Defunct American custom PC manufacturing company

Artesian Future Technology LLC, doing business as Artesian Builds, was an American custom PC manufacturing company.

==History==
Artesian Builds was founded as Artesian Future Technologies in 2017 by Noah Katz to sell cryptocurrency mining rigs. Katz's other business venture was an Etsy store selling custom cosplay armor founded in 2015. Artesian Future Technologies was rebranded in 2020 as Artesian Builds to a custom high-end PC gaming manufacturer.
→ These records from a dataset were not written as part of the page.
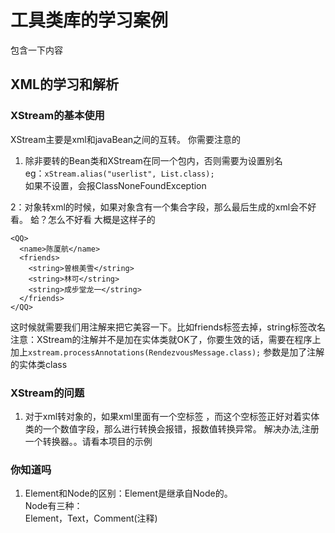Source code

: # 工具类库的学习案例
包含一下内容
## XML的学习和解析

### XStream的基本使用
XStream主要是xml和javaBean之间的互转。
你需要注意的
1. 除非要转的Bean类和XStream在同一个包内，否则需要为设置别名  
	eg：`xStream.alias("userlist", List.class);`  
	如果不设置，会报ClassNoneFoundException
	
2：对象转xml的时候，如果对象含有一个集合字段，那么最后生成的xml会不好看。
	蛤？怎么不好看
	大概是这样子的
	
	<QQ>
	  <name>陈厦航</name>
	  <friends>
	    <string>曽根美雪</string>
	    <string>林可</string>
	    <string>成步堂龙一</string>
	  </friends>
	</QQ>

   这时候就需要我们用注解来把它美容一下。比如friends标签去掉，string标签改名
   注意：XStream的注解并不是加在实体类就OK了，你要生效的话，需要在程序上加上`xstream.processAnnotations(RendezvousMessage.class);`
   参数是加了注解的实体类class
	
### XStream的问题
1. 对于xml转对象的，如果xml里面有一个空标签  ，而这个空标签正好对着实体类的一个数值字段，那么进行转换会报错，报数值转换异常。
	解决办法,注册一个转换器。。请看本项目的示例
 
### 你知道吗
1. Element和Node的区别：Element是继承自Node的。  
	Node有三种：  
	Element，Text，Comment(注释)  

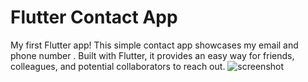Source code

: # Flutter Contact App

My first Flutter app! This simple contact app showcases my email and phone number . Built with Flutter, it provides an easy way for friends, colleagues, and potential collaborators to reach out. 
![screenshot](https://github.com/kirubel23J/FlutterVault/blob/main/01.portfolio-card/screenshots/portlolio-card.png)
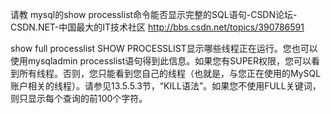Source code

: 请教 mysql的show processlist命令能否显示完整的SQL语句-CSDN论坛-CSDN.NET-中国最大的IT技术社区 
http://bbs.csdn.net/topics/390786591

show full processlist
SHOW PROCESSLIST显示哪些线程正在运行。您也可以使用mysqladmin processlist语句得到此信息。如果您有SUPER权限，您可以看到所有线程。否则，您只能看到您自己的线程（也就是，与您正在使用的MySQL账户相关的线程）。请参见13.5.5.3节，“KILL语法”。如果您不使用FULL关键词，则只显示每个查询的前100个字符。
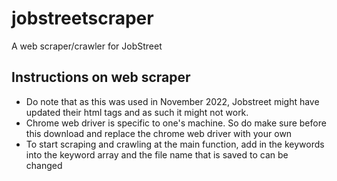 # jobstreetscraper
A web scraper/crawler for JobStreet

## Instructions on web scraper
- Do note that as this was used in November 2022, Jobstreet might have updated their html tags and as such it might not work.
- Chrome web driver is specific to one's machine. So do make sure before this download and replace the chrome web driver with your own
- To start scraping and crawling at the main function, add in the keywords into the keyword array and the file name that is saved to can be changed 
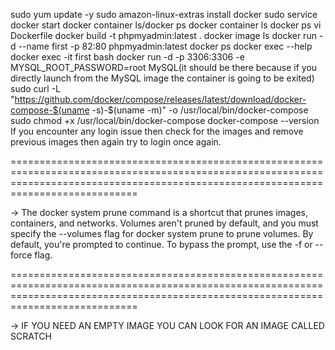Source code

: sudo yum update -y
sudo amazon-linux-extras install docker
sudo service docker start
docker container ls/docker ps
docker container ls
docker ps
vi Dockerfile
docker build -t phpmyadmin:latest .
docker image ls
docker run -d --name first -p 82:80 phpmyadmin:latest
docker ps
docker exec --help
docker exec -it first bash
docker run -d -p 3306:3306 -e MYSQL_ROOT_PASSWORD=root MySQL(it should be there because if you directly launch from the MySQL image the container is going to be exited)
sudo curl -L "https://github.com/docker/compose/releases/latest/download/docker-compose-$(uname -s)-$(uname -m)" -o /usr/local/bin/docker-compose
sudo chmod +x /usr/local/bin/docker-compose
docker-compose --version
If you encounter any login issue then check for the images and remove previous images then again try to login once again.

========================================================================================================================================================================================

-> The docker system prune command is a shortcut that prunes images, containers, and networks. Volumes aren't pruned by default, and you must specify the --volumes flag for docker system prune to prune volumes. By default, you're prompted to continue. To bypass the prompt, use the -f or --force flag.

========================================================================================================================================================================================

-> IF YOU NEED AN EMPTY IMAGE YOU CAN LOOK FOR AN IMAGE CALLED SCRATCH
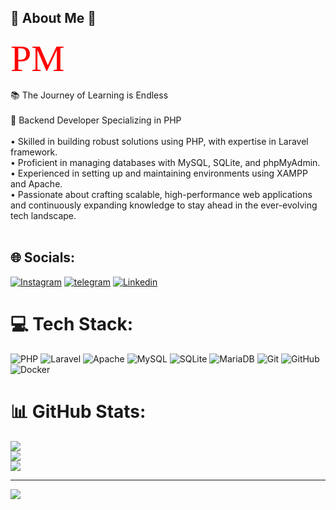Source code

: ## 🌟​ About Me 🌟​
<span style="color: red; font-family: Algerian; font-size: 60px;">PM</span>

📚​ The Journey of Learning is Endless<br><br>📌 Backend Developer Specializing in PHP<br><br>• Skilled in building robust solutions using PHP, with expertise in Laravel framework.<br>• Proficient in managing databases with MySQL, SQLite, and phpMyAdmin.<br>• Experienced in setting up and maintaining environments using XAMPP and Apache.<br>• Passionate about crafting scalable, high-performance web applications and continuously expanding knowledge to stay ahead in the ever-evolving tech landscape.<br><br>


## 🌐 Socials:
[![Instagram](https://img.icons8.com/?size=60&id=Xy10Jcu1L2Su&format=png&color=000000)](https://instagram.com/p_ghamari) [![telegram](https://img.icons8.com/?size=60&id=oWiuH0jFiU0R&format=png&color=000000)](https://t.me/p_ghamari) [![Linkedin](https://img.icons8.com/?size=60&id=13930&format=png&color=000000)](https://www.linkedin.com/in/peyman-ghamari-69baa7116)

# 💻 Tech Stack:
![PHP](https://img.shields.io/badge/php-%23777BB4.svg?style=for-the-badge&logo=php&logoColor=white) ![Laravel](https://img.shields.io/badge/laravel-%23FF2D20.svg?style=for-the-badge&logo=laravel&logoColor=white) ![Apache](https://img.shields.io/badge/apache-%23D42029.svg?style=for-the-badge&logo=apache&logoColor=white) ![MySQL](https://img.shields.io/badge/mysql-4479A1.svg?style=for-the-badge&logo=mysql&logoColor=white) ![SQLite](https://img.shields.io/badge/sqlite-%2307405e.svg?style=for-the-badge&logo=sqlite&logoColor=white) ![MariaDB](https://img.shields.io/badge/MariaDB-003545?style=for-the-badge&logo=mariadb&logoColor=white) ![Git](https://img.shields.io/badge/git-%23F05033.svg?style=for-the-badge&logo=git&logoColor=white) ![GitHub](https://img.shields.io/badge/github-%23121011.svg?style=for-the-badge&logo=github&logoColor=white) ![Docker](https://img.shields.io/badge/docker-%230db7ed.svg?style=for-the-badge&logo=docker&logoColor=white)
# 📊 GitHub Stats:
![](https://github-readme-stats.vercel.app/api?username=Peyman-Ghamari&theme=default&hide_border=false&include_all_commits=false&count_private=false)<br/>
![](https://github-readme-streak-stats.herokuapp.com/?user=Peyman-Ghamari&theme=default&hide_border=false)<br/>
![](https://github-readme-stats.vercel.app/api/top-langs/?username=Peyman-Ghamari&theme=default&hide_border=false&include_all_commits=false&count_private=false&layout=compact)

---
[![](https://visitcount.itsvg.in/api?id=Peyman-Ghamari&icon=0&color=0)](https://visitcount.itsvg.in)

<!-- Proudly created with GPRM ( https://gprm.itsvg.in ) -->
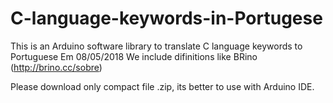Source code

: # C-language-keywords-in-Portugese
This is an Arduino software library to translate C language keywords to Portuguese
Em 08/05/2018
We include difinitions like BRino (http://brino.cc/sobre)

Please download only compact file .zip, its better to use with Arduino IDE. 
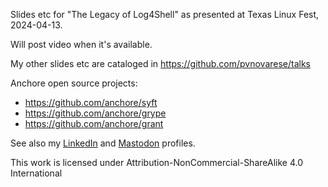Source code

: Slides etc for "The Legacy of Log4Shell" as presented at Texas Linux Fest, 2024-04-13.

Will post video when it's available.

My other slides etc are cataloged in https://github.com/pvnovarese/talks

Anchore open source projects:
* https://github.com/anchore/syft
* https://github.com/anchore/grype 
* https://github.com/anchore/grant 

See also my [LinkedIn](https://www.linkedin.com/in/novarese/) and [Mastodon](https://mas.to/@pvn) profiles.

This work is licensed under Attribution-NonCommercial-ShareAlike 4.0 International
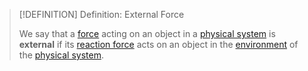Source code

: >[!DEFINITION] Definition: External Force
>
>We say that a [force](Force.md) acting on an object in a [physical system](../../Physical%20Systems/Physical%20System.md) is **external** if its [reaction force](../Classical%20Mechanics/Newtonian%20Formalism/Newton's%20Laws%20of%20Translational%20Motion.md#^thirdlaw) acts on an object in the [environment](../../Physical%20Systems/Physical%20System.md) of the [physical system](../../Physical%20Systems/Physical%20System.md).
>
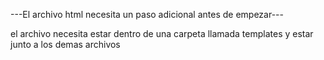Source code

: ---El archivo html necesita un paso adicional antes de empezar---

el archivo necesita estar dentro de una carpeta llamada templates y estar junto a los demas archivos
Artesian would build PCs live on Twitch.

==Controversy==
On March 1, 2022, Artesian held a Twitch live stream where it held sweepstakes to give away a PC. A streamer, Kiapiaa, won the giveaway, but Katz refused to give her the PC, claiming that she did not meet the requirements to be an "ambassador" because she didn't have a big enough social media following. Katz proceeded to reroll the sweepstakes. The decision caused an immediate uproar, with the company apologizing.

==Bankruptcy and aftermath==
On March 9, 2022, Artesian announced that it suspended all of its activities. On June 18, 2022, Artesian announced that it was holding a bankruptcy auction to sell off its assets. The assets sold in the auction included PC components, PCs, and GPUs.